A properly equipped vehicle could recognize landmarks, comment on unusual circustances (e.g. a highway patrol car parked beside the road ahead), notice unusual hazards (such as road flooding or an animal about to cross the road). Or it could be instructed to follow directional information the driver had been given to find a friend's house - or use photos it had been shown to look for important features. ("Turn right 100 yards beyond the large oak tree across from the brown split-level house.") Basically almost anything a human driver could (or should) see.
Vision-equipped AVs would be a lot safer.
Ethan, this is a very good piece. I don't have a ton to add other than to add my voice to what you're saying: a new paradigm is here, and we're not sure where this will lead us. Thanks for inspiring some thought today!
Asking Bing to improve an image it generated... Honestly, I never thought about that.

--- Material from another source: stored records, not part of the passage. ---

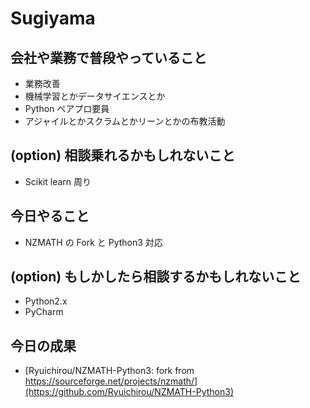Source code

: # Sugiyama

## 会社や業務で普段やっていること

- 業務改善
- 機械学習とかデータサイエンスとか
- Python ペアプロ要員
- アジャイルとかスクラムとかリーンとかの布教活動

## (option) 相談乗れるかもしれないこと

- Scikit learn 周り

## 今日やること

- NZMATH の Fork と Python3 対応

## (option) もしかしたら相談するかもしれないこと

- Python2.x
- PyCharm

## 今日の成果

- [Ryuichirou/NZMATH-Python3: fork from https://sourceforge.net/projects/nzmath/](https://github.com/Ryuichirou/NZMATH-Python3)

I mean.. it's insane! And the result looks better! Gonna try on some images I generated with Midjourney...
Thanks for this!
I watched/listened to a pod on YT several months ago called “Diary of a CEO” the man interviewed was Mo Gawdat, I don’t remember the interviewer’s name, but all his pods have the same title.
Mo, an Egyptian man, was the CEO at Google for 7 years, and has written a book re: AI called “Scary Smart”.
He’s easy to understand, definitely Scary, and worth a look.
Thanks Ethan, excellent summary/update. I find your posts very helpful and insightful.
Does anyone else find themselves fluctuating between diametrically opposed positions on A.I.? I’m kinda the expert on this in my workplace. I’m using it loads and it’s making my life easier. But at the same time some of the implications of A.I. make me want to disconnect completely and pretty much go off grid.
I suppose that’s just a concentrated version of how I feel about a lot of tech...
Fascinating. What is Pi? You suggested downloading it to try chatting with it. I was terrified and fascinated at the same time. I googled what it was and came up with a crypto currency option and a gaming option. I don’t think that was what you were talking about...
Excellent article. I totally agree with you.
We work with lots of people who prefer filling out paper forms. I'm wondering with the visual capabilities if we will be able to offer that as an option along with the option to voice their answers?
Excellent as always but GAAAAA! Recognizing Hershey Park is not amazing if you're broadcasting your IP address. You say "GPT-4 with vision was able to do this despite not being connected to the internet", which is impossible. Do you mean you submitted the photo when back at Penn?